The agency had been using three-day holiday weekends to get major track work done. But now it is using regular weekends, nights and middays as well. Last weekend it shut five stations on the Orange Line, split the Blue Line into two segments and ran trains along one track in two sections of the Red Line. This weekend and next, it plans to split the Orange Line into two segments from East Falls Church and West Falls Church for the Dulles Rail expansion project.

“Imagine twice the volume in the next 24 or 36 months and trying to fit that into the available window,” Downs said. “It’s going to be a very difficult challenge.”

He said the agency has been planning its track work six months at a time, in what he called a “very ad-hoc fashion.” He said riders would like more predictability and likely would support work that would rebuild the system.

One proposal is to cut late-night weekend hours from the current 3 a.m. to midnight.
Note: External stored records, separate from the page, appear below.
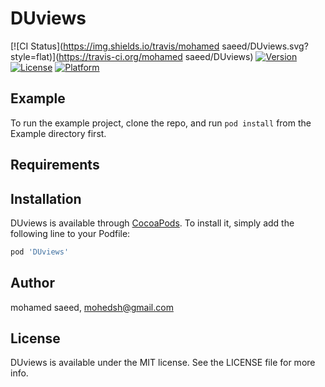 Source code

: # DUviews

[![CI Status](https://img.shields.io/travis/mohamed saeed/DUviews.svg?style=flat)](https://travis-ci.org/mohamed saeed/DUviews)
[![Version](https://img.shields.io/cocoapods/v/DUviews.svg?style=flat)](https://cocoapods.org/pods/DUviews)
[![License](https://img.shields.io/cocoapods/l/DUviews.svg?style=flat)](https://cocoapods.org/pods/DUviews)
[![Platform](https://img.shields.io/cocoapods/p/DUviews.svg?style=flat)](https://cocoapods.org/pods/DUviews)

## Example

To run the example project, clone the repo, and run `pod install` from the Example directory first.

## Requirements

## Installation

DUviews is available through [CocoaPods](https://cocoapods.org). To install
it, simply add the following line to your Podfile:

```ruby
pod 'DUviews'
```

## Author

mohamed saeed, mohedsh@gmail.com

## License

DUviews is available under the MIT license. See the LICENSE file for more info.
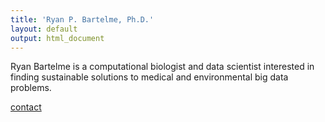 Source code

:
```yaml
---
title: 'Ryan P. Bartelme, Ph.D.'
layout: default
output: html_document
---
```



Ryan Bartelme is a computational biologist and data scientist interested in finding sustainable solutions to medical and environmental big data problems. 

[contact](https://rbartelme.github.io/contact.html)
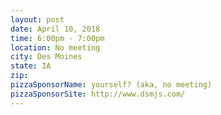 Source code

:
 ```yaml
---
layout: post
date: April 10, 2018
time: 6:00pm - 7:00pm
location: No meeting
city: Des Moines
state: IA
zip:
pizzaSponsorName: yourself? (aka, no meeting)
pizzaSponsorSite: http://www.dsmjs.com/
---
```

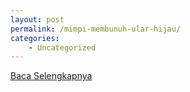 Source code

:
 ```yaml
---
layout: post
permalink: /mimpi-membunuh-ular-hijau/
categories:
    - Uncategorized
---
```


[Baca Selengkapnya](/06) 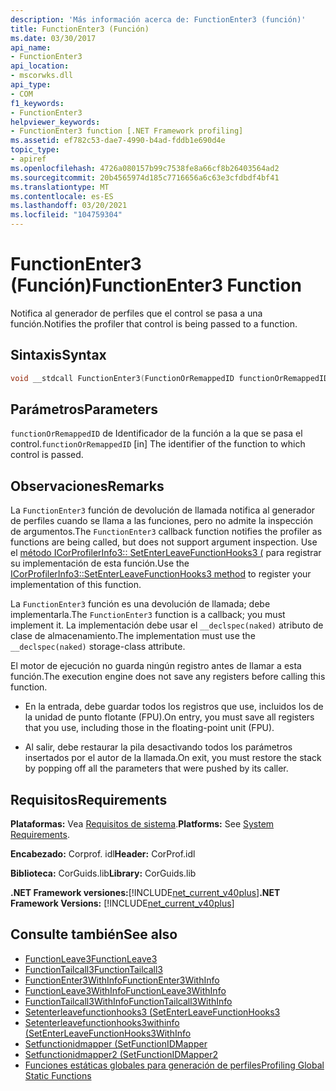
 ```yaml
---
description: 'Más información acerca de: FunctionEnter3 (función)'
title: FunctionEnter3 (Función)
ms.date: 03/30/2017
api_name:
- FunctionEnter3
api_location:
- mscorwks.dll
api_type:
- COM
f1_keywords:
- FunctionEnter3
helpviewer_keywords:
- FunctionEnter3 function [.NET Framework profiling]
ms.assetid: ef782c53-dae7-4990-b4ad-fddb1e690d4e
topic_type:
- apiref
ms.openlocfilehash: 4726a080157b99c7538fe8a66cf8b26403564ad2
ms.sourcegitcommit: 20b4565974d185c7716656a6c63e3cfdbdf4bf41
ms.translationtype: MT
ms.contentlocale: es-ES
ms.lasthandoff: 03/20/2021
ms.locfileid: "104759304"
---
```

# <a name="functionenter3-function"></a><span data-ttu-id="f7a38-103">FunctionEnter3 (Función)</span><span class="sxs-lookup"><span data-stu-id="f7a38-103">FunctionEnter3 Function</span></span>

<span data-ttu-id="f7a38-104">Notifica al generador de perfiles que el control se pasa a una función.</span><span class="sxs-lookup"><span data-stu-id="f7a38-104">Notifies the profiler that control is being passed to a function.</span></span>  
  
## <a name="syntax"></a><span data-ttu-id="f7a38-105">Sintaxis</span><span class="sxs-lookup"><span data-stu-id="f7a38-105">Syntax</span></span>  
  
```cpp  
void __stdcall FunctionEnter3(FunctionOrRemappedID functionOrRemappedID);  
```  
  
## <a name="parameters"></a><span data-ttu-id="f7a38-106">Parámetros</span><span class="sxs-lookup"><span data-stu-id="f7a38-106">Parameters</span></span>

<span data-ttu-id="f7a38-107">`functionOrRemappedID` de Identificador de la función a la que se pasa el control.</span><span class="sxs-lookup"><span data-stu-id="f7a38-107">`functionOrRemappedID` [in] The identifier of the function to which control is passed.</span></span>

## <a name="remarks"></a><span data-ttu-id="f7a38-108">Observaciones</span><span class="sxs-lookup"><span data-stu-id="f7a38-108">Remarks</span></span>  

 <span data-ttu-id="f7a38-109">La `FunctionEnter3` función de devolución de llamada notifica al generador de perfiles cuando se llama a las funciones, pero no admite la inspección de argumentos.</span><span class="sxs-lookup"><span data-stu-id="f7a38-109">The `FunctionEnter3` callback function notifies the profiler as functions are being called, but does not support argument inspection.</span></span> <span data-ttu-id="f7a38-110">Use el [método ICorProfilerInfo3:: SetEnterLeaveFunctionHooks3 (](icorprofilerinfo3-setenterleavefunctionhooks3-method.md) para registrar su implementación de esta función.</span><span class="sxs-lookup"><span data-stu-id="f7a38-110">Use the [ICorProfilerInfo3::SetEnterLeaveFunctionHooks3 method](icorprofilerinfo3-setenterleavefunctionhooks3-method.md) to register your implementation of this function.</span></span>  
  
 <span data-ttu-id="f7a38-111">La `FunctionEnter3` función es una devolución de llamada; debe implementarla.</span><span class="sxs-lookup"><span data-stu-id="f7a38-111">The `FunctionEnter3` function is a callback; you must implement it.</span></span> <span data-ttu-id="f7a38-112">La implementación debe usar el `__declspec(naked)` atributo de clase de almacenamiento.</span><span class="sxs-lookup"><span data-stu-id="f7a38-112">The implementation must use the `__declspec(naked)` storage-class attribute.</span></span>  
  
 <span data-ttu-id="f7a38-113">El motor de ejecución no guarda ningún registro antes de llamar a esta función.</span><span class="sxs-lookup"><span data-stu-id="f7a38-113">The execution engine does not save any registers before calling this function.</span></span>  
  
- <span data-ttu-id="f7a38-114">En la entrada, debe guardar todos los registros que use, incluidos los de la unidad de punto flotante (FPU).</span><span class="sxs-lookup"><span data-stu-id="f7a38-114">On entry, you must save all registers that you use, including those in the floating-point unit (FPU).</span></span>  
  
- <span data-ttu-id="f7a38-115">Al salir, debe restaurar la pila desactivando todos los parámetros insertados por el autor de la llamada.</span><span class="sxs-lookup"><span data-stu-id="f7a38-115">On exit, you must restore the stack by popping off all the parameters that were pushed by its caller.</span></span>  
  
## <a name="requirements"></a><span data-ttu-id="f7a38-116">Requisitos</span><span class="sxs-lookup"><span data-stu-id="f7a38-116">Requirements</span></span>  

 <span data-ttu-id="f7a38-117">**Plataformas:** Vea [Requisitos de sistema](../../get-started/system-requirements.md).</span><span class="sxs-lookup"><span data-stu-id="f7a38-117">**Platforms:** See [System Requirements](../../get-started/system-requirements.md).</span></span>  
  
 <span data-ttu-id="f7a38-118">**Encabezado:** Corprof. idl</span><span class="sxs-lookup"><span data-stu-id="f7a38-118">**Header:** CorProf.idl</span></span>  
  
 <span data-ttu-id="f7a38-119">**Biblioteca:** CorGuids.lib</span><span class="sxs-lookup"><span data-stu-id="f7a38-119">**Library:** CorGuids.lib</span></span>  
  
 <span data-ttu-id="f7a38-120">**.NET Framework versiones:**[!INCLUDE[net_current_v40plus](../../../../includes/net-current-v40plus-md.md)]</span><span class="sxs-lookup"><span data-stu-id="f7a38-120">**.NET Framework Versions:** [!INCLUDE[net_current_v40plus](../../../../includes/net-current-v40plus-md.md)]</span></span>  
  
## <a name="see-also"></a><span data-ttu-id="f7a38-121">Consulte también</span><span class="sxs-lookup"><span data-stu-id="f7a38-121">See also</span></span>

- [<span data-ttu-id="f7a38-122">FunctionLeave3</span><span class="sxs-lookup"><span data-stu-id="f7a38-122">FunctionLeave3</span></span>](functionleave3-function.md)
- [<span data-ttu-id="f7a38-123">FunctionTailcall3</span><span class="sxs-lookup"><span data-stu-id="f7a38-123">FunctionTailcall3</span></span>](functiontailcall3-function.md)
- [<span data-ttu-id="f7a38-124">FunctionEnter3WithInfo</span><span class="sxs-lookup"><span data-stu-id="f7a38-124">FunctionEnter3WithInfo</span></span>](functionenter3withinfo-function.md)
- [<span data-ttu-id="f7a38-125">FunctionLeave3WithInfo</span><span class="sxs-lookup"><span data-stu-id="f7a38-125">FunctionLeave3WithInfo</span></span>](functionleave3withinfo-function.md)
- [<span data-ttu-id="f7a38-126">FunctionTailcall3WithInfo</span><span class="sxs-lookup"><span data-stu-id="f7a38-126">FunctionTailcall3WithInfo</span></span>](functiontailcall3withinfo-function.md)
- [<span data-ttu-id="f7a38-127">Setenterleavefunctionhooks3 (</span><span class="sxs-lookup"><span data-stu-id="f7a38-127">SetEnterLeaveFunctionHooks3</span></span>](icorprofilerinfo3-setenterleavefunctionhooks3-method.md)
- [<span data-ttu-id="f7a38-128">Setenterleavefunctionhooks3withinfo (</span><span class="sxs-lookup"><span data-stu-id="f7a38-128">SetEnterLeaveFunctionHooks3WithInfo</span></span>](icorprofilerinfo3-setenterleavefunctionhooks3withinfo-method.md)
- [<span data-ttu-id="f7a38-129">Setfunctionidmapper (</span><span class="sxs-lookup"><span data-stu-id="f7a38-129">SetFunctionIDMapper</span></span>](icorprofilerinfo-setfunctionidmapper-method.md)
- [<span data-ttu-id="f7a38-130">Setfunctionidmapper2 (</span><span class="sxs-lookup"><span data-stu-id="f7a38-130">SetFunctionIDMapper2</span></span>](icorprofilerinfo3-setfunctionidmapper2-method.md)
- [<span data-ttu-id="f7a38-131">Funciones estáticas globales para generación de perfiles</span><span class="sxs-lookup"><span data-stu-id="f7a38-131">Profiling Global Static Functions</span></span>](profiling-global-static-functions.md)
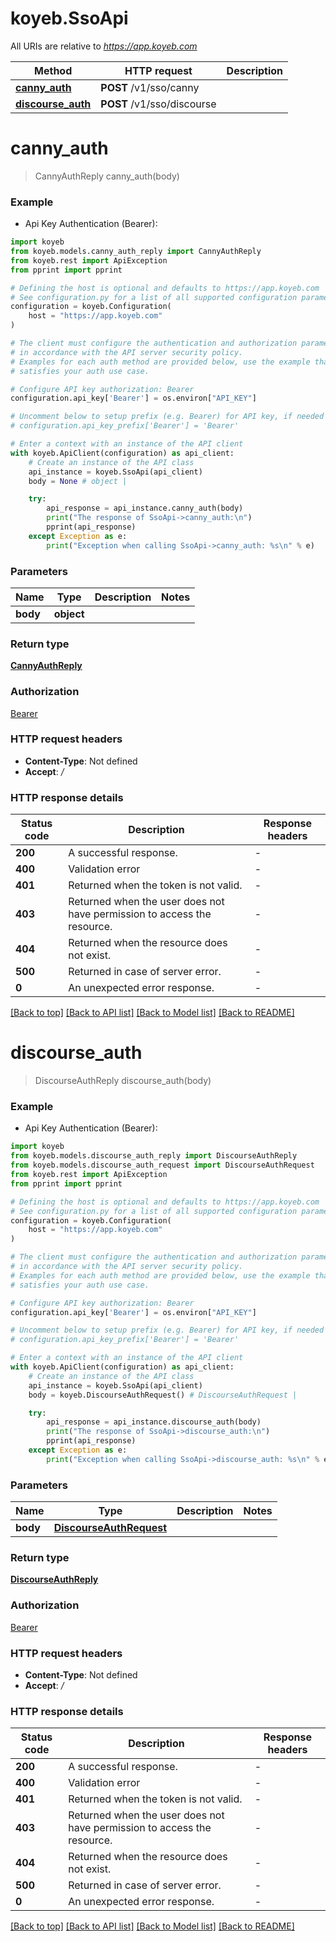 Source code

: # koyeb.SsoApi

All URIs are relative to *https://app.koyeb.com*

Method | HTTP request | Description
------------- | ------------- | -------------
[**canny_auth**](SsoApi.md#canny_auth) | **POST** /v1/sso/canny | 
[**discourse_auth**](SsoApi.md#discourse_auth) | **POST** /v1/sso/discourse | 


# **canny_auth**
> CannyAuthReply canny_auth(body)



### Example

* Api Key Authentication (Bearer):

```python
import koyeb
from koyeb.models.canny_auth_reply import CannyAuthReply
from koyeb.rest import ApiException
from pprint import pprint

# Defining the host is optional and defaults to https://app.koyeb.com
# See configuration.py for a list of all supported configuration parameters.
configuration = koyeb.Configuration(
    host = "https://app.koyeb.com"
)

# The client must configure the authentication and authorization parameters
# in accordance with the API server security policy.
# Examples for each auth method are provided below, use the example that
# satisfies your auth use case.

# Configure API key authorization: Bearer
configuration.api_key['Bearer'] = os.environ["API_KEY"]

# Uncomment below to setup prefix (e.g. Bearer) for API key, if needed
# configuration.api_key_prefix['Bearer'] = 'Bearer'

# Enter a context with an instance of the API client
with koyeb.ApiClient(configuration) as api_client:
    # Create an instance of the API class
    api_instance = koyeb.SsoApi(api_client)
    body = None # object | 

    try:
        api_response = api_instance.canny_auth(body)
        print("The response of SsoApi->canny_auth:\n")
        pprint(api_response)
    except Exception as e:
        print("Exception when calling SsoApi->canny_auth: %s\n" % e)
```



### Parameters


Name | Type | Description  | Notes
------------- | ------------- | ------------- | -------------
 **body** | **object**|  | 

### Return type

[**CannyAuthReply**](CannyAuthReply.md)

### Authorization

[Bearer](../README.md#Bearer)

### HTTP request headers

 - **Content-Type**: Not defined
 - **Accept**: */*

### HTTP response details

| Status code | Description | Response headers |
|-------------|-------------|------------------|
**200** | A successful response. |  -  |
**400** | Validation error |  -  |
**401** | Returned when the token is not valid. |  -  |
**403** | Returned when the user does not have permission to access the resource. |  -  |
**404** | Returned when the resource does not exist. |  -  |
**500** | Returned in case of server error. |  -  |
**0** | An unexpected error response. |  -  |

[[Back to top]](#) [[Back to API list]](../README.md#documentation-for-api-endpoints) [[Back to Model list]](../README.md#documentation-for-models) [[Back to README]](../README.md)

# **discourse_auth**
> DiscourseAuthReply discourse_auth(body)



### Example

* Api Key Authentication (Bearer):

```python
import koyeb
from koyeb.models.discourse_auth_reply import DiscourseAuthReply
from koyeb.models.discourse_auth_request import DiscourseAuthRequest
from koyeb.rest import ApiException
from pprint import pprint

# Defining the host is optional and defaults to https://app.koyeb.com
# See configuration.py for a list of all supported configuration parameters.
configuration = koyeb.Configuration(
    host = "https://app.koyeb.com"
)

# The client must configure the authentication and authorization parameters
# in accordance with the API server security policy.
# Examples for each auth method are provided below, use the example that
# satisfies your auth use case.

# Configure API key authorization: Bearer
configuration.api_key['Bearer'] = os.environ["API_KEY"]

# Uncomment below to setup prefix (e.g. Bearer) for API key, if needed
# configuration.api_key_prefix['Bearer'] = 'Bearer'

# Enter a context with an instance of the API client
with koyeb.ApiClient(configuration) as api_client:
    # Create an instance of the API class
    api_instance = koyeb.SsoApi(api_client)
    body = koyeb.DiscourseAuthRequest() # DiscourseAuthRequest | 

    try:
        api_response = api_instance.discourse_auth(body)
        print("The response of SsoApi->discourse_auth:\n")
        pprint(api_response)
    except Exception as e:
        print("Exception when calling SsoApi->discourse_auth: %s\n" % e)
```



### Parameters


Name | Type | Description  | Notes
------------- | ------------- | ------------- | -------------
 **body** | [**DiscourseAuthRequest**](DiscourseAuthRequest.md)|  | 

### Return type

[**DiscourseAuthReply**](DiscourseAuthReply.md)

### Authorization

[Bearer](../README.md#Bearer)

### HTTP request headers

 - **Content-Type**: Not defined
 - **Accept**: */*

### HTTP response details

| Status code | Description | Response headers |
|-------------|-------------|------------------|
**200** | A successful response. |  -  |
**400** | Validation error |  -  |
**401** | Returned when the token is not valid. |  -  |
**403** | Returned when the user does not have permission to access the resource. |  -  |
**404** | Returned when the resource does not exist. |  -  |
**500** | Returned in case of server error. |  -  |
**0** | An unexpected error response. |  -  |

[[Back to top]](#) [[Back to API list]](../README.md#documentation-for-api-endpoints) [[Back to Model list]](../README.md#documentation-for-models) [[Back to README]](../README.md)

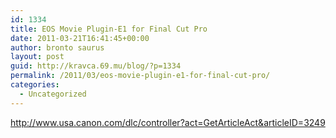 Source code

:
 ```yaml
---
id: 1334
title: EOS Movie Plugin-E1 for Final Cut Pro
date: 2011-03-21T16:41:45+00:00
author: bronto saurus
layout: post
guid: http://kravca.69.mu/blog/?p=1334
permalink: /2011/03/eos-movie-plugin-e1-for-final-cut-pro/
categories:
  - Uncategorized
---
```

<http://www.usa.canon.com/dlc/controller?act=GetArticleAct&articleID=3249> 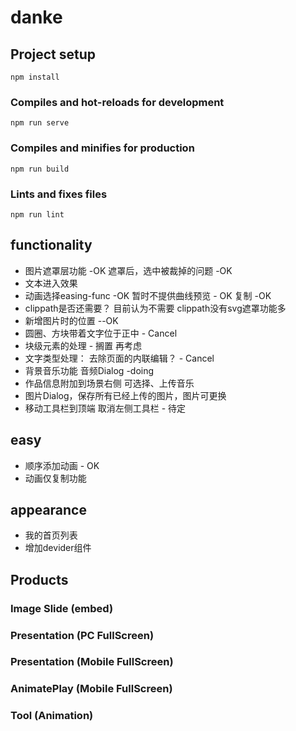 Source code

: # danke

## Project setup
```
npm install
```

### Compiles and hot-reloads for development
```
npm run serve
```

### Compiles and minifies for production
```
npm run build
```

### Lints and fixes files
```
npm run lint
```

## functionality
- 图片遮罩层功能 -OK
    遮罩后，选中被裁掉的问题 -OK
- 文本进入效果
- 动画选择easing-func -OK
    暂时不提供曲线预览 - OK
    复制   -OK
- clippath是否还需要？ 目前认为不需要  clippath没有svg遮罩功能多
- 新增图片时的位置  --OK
- 圆圈、方块带着文字位于正中 - Cancel
- 块级元素的处理 - 搁置 再考虑
- 文字类型处理： 去除页面的内联编辑？ - Cancel
- 背景音乐功能
    音频Dialog -doing
- 作品信息附加到场景右侧 可选择、上传音乐
- 图片Dialog，保存所有已经上传的图片，图片可更换
- 移动工具栏到顶端 取消左侧工具栏  - 待定

## easy
- 顺序添加动画 - OK
- 动画仅复制功能


## appearance
- 我的首页列表
- 增加devider组件

## Products
### Image Slide (embed)
### Presentation (PC FullScreen)
### Presentation (Mobile FullScreen)
### AnimatePlay (Mobile FullScreen)
### Tool   (Animation)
The transit agency had estimated that cutting the hours would save the agency about $5 million a year.

“It’s not a budget question,” said board Chairwoman Cathy Hudgins. “It’s a safety question.”

Metro officials have said they could gain an extra 40 to 45 days of maintenance over the year to repair the tracks and stations if it closed the rail system at midnight every night.

But D.C. Councilman Tommy Wells is opposed to cutting back the night owl service, saying the District alone gains more by keeping the late trains running than it would save by stopping service earlier in the evening.

Yet Fairfax County representative Jeff McKay said, “When you have the budget challenge we have, everything should be on the table.”

The key, said federal representative Marcel Acosta, is for riders to know what they get in return for the inconvenience.

“Somebody has to pay the price,” Downs added. “The question is who is going to pay them and when.”